4 abr 2009

CRÍTICA/ Igor, de Federico Levín

Conocí a Federico Levín como personaje antes de conocerlo como escritor. Estaba en la presentación de unos libros, vestido con un saco marrón, una boina y la barba que usaba por esos días (es posible que la boina la esté imaginando, pero le hubiera quedado bien). A todas luces, el tipo parecía un gnomo. Cuando, tiempo después, supe que era el autor de un libro que se llamaba Igor, tuve la sensación de que Levín había titulado su novela con el nombre que mejor le hubiera tocado. Leyendo su novela, esa sensación creció hasta convencerme: definitivamente, Levín no es un ser humano, sino algún tipo de duende escritor cuyo objetivo es enloquecer a las personas.
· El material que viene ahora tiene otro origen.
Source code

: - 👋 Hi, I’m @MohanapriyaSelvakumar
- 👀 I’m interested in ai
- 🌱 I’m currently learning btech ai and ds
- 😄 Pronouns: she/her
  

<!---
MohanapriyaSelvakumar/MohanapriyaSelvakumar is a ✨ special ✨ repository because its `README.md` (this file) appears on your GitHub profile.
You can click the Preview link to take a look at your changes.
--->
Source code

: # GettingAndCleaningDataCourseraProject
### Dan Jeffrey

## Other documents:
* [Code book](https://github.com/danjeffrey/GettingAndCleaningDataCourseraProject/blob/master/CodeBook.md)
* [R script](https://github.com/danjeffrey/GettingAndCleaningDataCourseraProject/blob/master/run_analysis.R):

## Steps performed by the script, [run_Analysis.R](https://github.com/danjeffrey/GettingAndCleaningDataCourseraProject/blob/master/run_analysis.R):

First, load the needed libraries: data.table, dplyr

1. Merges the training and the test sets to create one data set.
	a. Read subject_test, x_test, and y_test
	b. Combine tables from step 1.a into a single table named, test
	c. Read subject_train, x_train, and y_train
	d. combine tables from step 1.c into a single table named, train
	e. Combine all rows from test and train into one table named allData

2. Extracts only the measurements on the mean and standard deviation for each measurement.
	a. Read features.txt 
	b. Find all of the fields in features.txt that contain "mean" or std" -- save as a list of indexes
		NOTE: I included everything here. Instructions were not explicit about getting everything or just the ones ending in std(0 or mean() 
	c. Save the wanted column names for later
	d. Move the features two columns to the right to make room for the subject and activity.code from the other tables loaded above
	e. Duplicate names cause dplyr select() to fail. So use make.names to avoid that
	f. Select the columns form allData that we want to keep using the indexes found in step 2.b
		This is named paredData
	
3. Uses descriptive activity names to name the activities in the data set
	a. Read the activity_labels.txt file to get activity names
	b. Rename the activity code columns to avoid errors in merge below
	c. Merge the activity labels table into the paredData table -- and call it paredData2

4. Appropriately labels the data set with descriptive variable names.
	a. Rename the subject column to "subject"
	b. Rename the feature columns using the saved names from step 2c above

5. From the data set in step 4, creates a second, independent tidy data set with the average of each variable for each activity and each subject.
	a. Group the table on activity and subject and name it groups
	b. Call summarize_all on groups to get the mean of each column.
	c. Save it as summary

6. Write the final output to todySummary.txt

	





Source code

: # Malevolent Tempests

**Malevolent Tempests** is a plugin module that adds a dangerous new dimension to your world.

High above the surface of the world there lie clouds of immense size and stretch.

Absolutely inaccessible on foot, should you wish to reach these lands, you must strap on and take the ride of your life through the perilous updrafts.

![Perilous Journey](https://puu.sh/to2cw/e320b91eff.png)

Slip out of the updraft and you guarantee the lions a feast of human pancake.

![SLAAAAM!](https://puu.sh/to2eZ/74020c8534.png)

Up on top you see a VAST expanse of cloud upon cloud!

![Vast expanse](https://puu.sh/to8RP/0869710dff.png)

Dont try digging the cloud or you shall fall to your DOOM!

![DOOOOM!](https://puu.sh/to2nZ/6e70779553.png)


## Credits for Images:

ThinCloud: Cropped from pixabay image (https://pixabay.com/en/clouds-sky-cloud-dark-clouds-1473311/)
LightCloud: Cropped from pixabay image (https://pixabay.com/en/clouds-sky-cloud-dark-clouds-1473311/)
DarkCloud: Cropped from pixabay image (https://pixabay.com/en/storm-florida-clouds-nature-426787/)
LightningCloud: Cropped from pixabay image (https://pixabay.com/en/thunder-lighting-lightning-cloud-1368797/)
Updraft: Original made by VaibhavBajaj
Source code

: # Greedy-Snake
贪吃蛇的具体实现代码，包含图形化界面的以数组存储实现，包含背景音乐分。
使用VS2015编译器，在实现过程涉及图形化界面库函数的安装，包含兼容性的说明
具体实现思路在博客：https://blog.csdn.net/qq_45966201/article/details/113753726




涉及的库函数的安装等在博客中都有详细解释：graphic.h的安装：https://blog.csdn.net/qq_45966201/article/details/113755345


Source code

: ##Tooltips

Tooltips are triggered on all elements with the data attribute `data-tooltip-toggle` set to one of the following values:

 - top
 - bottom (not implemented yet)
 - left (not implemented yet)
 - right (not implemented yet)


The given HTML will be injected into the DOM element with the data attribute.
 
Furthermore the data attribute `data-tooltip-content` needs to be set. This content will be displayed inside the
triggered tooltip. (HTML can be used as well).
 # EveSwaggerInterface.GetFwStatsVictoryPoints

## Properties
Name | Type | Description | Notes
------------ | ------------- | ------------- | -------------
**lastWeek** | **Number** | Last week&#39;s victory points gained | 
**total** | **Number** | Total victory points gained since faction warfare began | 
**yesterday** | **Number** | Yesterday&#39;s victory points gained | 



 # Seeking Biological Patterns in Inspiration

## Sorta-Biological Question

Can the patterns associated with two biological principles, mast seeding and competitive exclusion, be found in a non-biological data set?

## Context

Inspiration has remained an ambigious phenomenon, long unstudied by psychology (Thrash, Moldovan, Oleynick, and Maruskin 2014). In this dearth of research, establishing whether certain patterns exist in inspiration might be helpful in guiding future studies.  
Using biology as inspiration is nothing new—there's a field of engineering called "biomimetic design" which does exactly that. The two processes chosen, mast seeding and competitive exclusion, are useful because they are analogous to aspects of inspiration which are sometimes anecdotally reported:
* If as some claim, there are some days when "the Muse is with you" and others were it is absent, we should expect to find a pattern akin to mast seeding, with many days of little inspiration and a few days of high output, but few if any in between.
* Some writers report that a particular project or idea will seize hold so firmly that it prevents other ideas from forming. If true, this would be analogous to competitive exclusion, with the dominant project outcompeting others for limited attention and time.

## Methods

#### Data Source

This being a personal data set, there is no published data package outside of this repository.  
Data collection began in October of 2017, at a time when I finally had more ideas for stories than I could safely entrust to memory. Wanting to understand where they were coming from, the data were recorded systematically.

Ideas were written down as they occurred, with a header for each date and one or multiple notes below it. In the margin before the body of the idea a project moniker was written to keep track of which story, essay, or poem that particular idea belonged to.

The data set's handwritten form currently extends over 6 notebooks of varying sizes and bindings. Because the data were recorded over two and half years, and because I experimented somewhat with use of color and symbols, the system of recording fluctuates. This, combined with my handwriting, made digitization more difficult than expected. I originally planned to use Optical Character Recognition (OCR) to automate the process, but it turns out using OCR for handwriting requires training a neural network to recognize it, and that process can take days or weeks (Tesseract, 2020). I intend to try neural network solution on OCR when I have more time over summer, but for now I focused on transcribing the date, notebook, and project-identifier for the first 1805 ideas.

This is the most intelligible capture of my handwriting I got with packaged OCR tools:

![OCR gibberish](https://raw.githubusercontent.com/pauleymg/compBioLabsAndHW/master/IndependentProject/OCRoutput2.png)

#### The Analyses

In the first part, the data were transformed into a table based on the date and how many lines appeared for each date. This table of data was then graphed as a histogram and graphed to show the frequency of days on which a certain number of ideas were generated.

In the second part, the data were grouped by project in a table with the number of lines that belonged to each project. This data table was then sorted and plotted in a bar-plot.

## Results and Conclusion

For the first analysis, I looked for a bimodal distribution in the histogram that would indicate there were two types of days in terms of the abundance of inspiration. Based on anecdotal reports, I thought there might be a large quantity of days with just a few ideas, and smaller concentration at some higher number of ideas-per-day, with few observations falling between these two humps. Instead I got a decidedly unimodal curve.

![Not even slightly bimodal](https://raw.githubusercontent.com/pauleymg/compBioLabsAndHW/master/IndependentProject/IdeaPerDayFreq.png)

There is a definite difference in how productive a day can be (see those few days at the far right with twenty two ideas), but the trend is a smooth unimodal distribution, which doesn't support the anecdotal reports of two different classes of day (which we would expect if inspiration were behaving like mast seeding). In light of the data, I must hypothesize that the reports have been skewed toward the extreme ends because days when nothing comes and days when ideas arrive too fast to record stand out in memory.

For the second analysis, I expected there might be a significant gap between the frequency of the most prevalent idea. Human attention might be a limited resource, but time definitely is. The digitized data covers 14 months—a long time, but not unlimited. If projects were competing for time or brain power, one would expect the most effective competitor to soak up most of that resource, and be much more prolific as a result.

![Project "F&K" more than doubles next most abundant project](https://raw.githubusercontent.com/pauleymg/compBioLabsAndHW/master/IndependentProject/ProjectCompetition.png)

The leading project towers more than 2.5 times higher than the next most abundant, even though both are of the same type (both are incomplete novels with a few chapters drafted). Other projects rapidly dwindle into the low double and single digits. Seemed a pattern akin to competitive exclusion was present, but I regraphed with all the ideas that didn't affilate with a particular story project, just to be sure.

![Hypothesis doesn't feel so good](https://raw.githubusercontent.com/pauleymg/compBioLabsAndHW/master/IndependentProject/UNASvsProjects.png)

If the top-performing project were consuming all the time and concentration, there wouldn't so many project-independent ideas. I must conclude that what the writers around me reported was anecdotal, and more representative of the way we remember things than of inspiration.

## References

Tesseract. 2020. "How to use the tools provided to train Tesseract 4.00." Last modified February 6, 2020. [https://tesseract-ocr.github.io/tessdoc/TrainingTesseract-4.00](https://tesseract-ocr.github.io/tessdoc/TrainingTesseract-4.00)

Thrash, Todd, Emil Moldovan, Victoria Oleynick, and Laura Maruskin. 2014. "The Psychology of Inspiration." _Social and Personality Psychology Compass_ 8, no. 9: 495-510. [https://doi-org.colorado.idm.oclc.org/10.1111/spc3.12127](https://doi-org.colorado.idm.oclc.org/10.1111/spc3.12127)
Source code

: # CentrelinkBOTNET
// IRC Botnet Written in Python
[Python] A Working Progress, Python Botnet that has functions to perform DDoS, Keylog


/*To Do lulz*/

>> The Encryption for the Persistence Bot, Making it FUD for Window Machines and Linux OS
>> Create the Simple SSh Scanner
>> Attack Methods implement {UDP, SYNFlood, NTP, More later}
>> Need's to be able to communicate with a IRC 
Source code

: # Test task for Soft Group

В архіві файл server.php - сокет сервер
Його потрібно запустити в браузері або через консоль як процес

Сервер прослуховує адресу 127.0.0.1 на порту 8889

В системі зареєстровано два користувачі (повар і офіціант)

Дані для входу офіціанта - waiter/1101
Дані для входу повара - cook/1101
Como muchas otras, su novela está construida como un encadenamiento de historias. Pero, en este caso, no se trata de un mecanismo forzado. Más bien parece que Levín escribiera con las mismas reglas ilógicas que el sueño, en donde cada nueva escena da como resultado otra que, a la vez que desfigura la primera, la re-significa. Y en ese encadenamiento de historias, Levín desarrolla la triste y solitaria vida de su Igor, pero también la de cada uno de los personajes que comparten con él su existencia. En cada una de las historias que se desprenden de esa historia troncal, se destaca por su humor, su originalidad y la belleza en la construcción de algunas imágenes que coquetean con la configuración de una suerte de realismo mágico criollo. A la prodigiosa creatividad que ensaya a lo largo de su novela (y cuya cumbre se encuentra, a mi gusto, en la escena que comienza con un coito en un bar y continúa con un embarazo y la múltiple parición, todo ello en un tiempo fugaz que, sin embargo, da muestras de haber sido prolongado), Levin le agrega además sus interesantes e igualmente originales observaciones. Igor enloquece por sus fantasías, pero también por las reflexiones con las que su autor nos muestra el detrás de escena de gran parte de la realidad cotidiana que experimentamos como sujetos sociales. Utilizando el recurso de la inversión (por ejemplo, cuando sus personajes proponen “tirarles personas a las cosas”), provoca en el lector ese gozoso cosquilleo que deriva del uso de áreas del cerebro que uno suele tener dormidas. Lo que los publicistas llaman “pensamiento lateral”, en Federico Levín parece ser, simplemente, pensamiento. A este trabajo continuo con el reacomodamiento de las piezas de la vida ordinaria, le suma la confección de un minucioso trabajo con el sentido de la audición. Referencias musicales, timbres, ritmos y sonoridades aparecen en Igor y completan el cuadro desde un plano poco trabajado en la narrativa.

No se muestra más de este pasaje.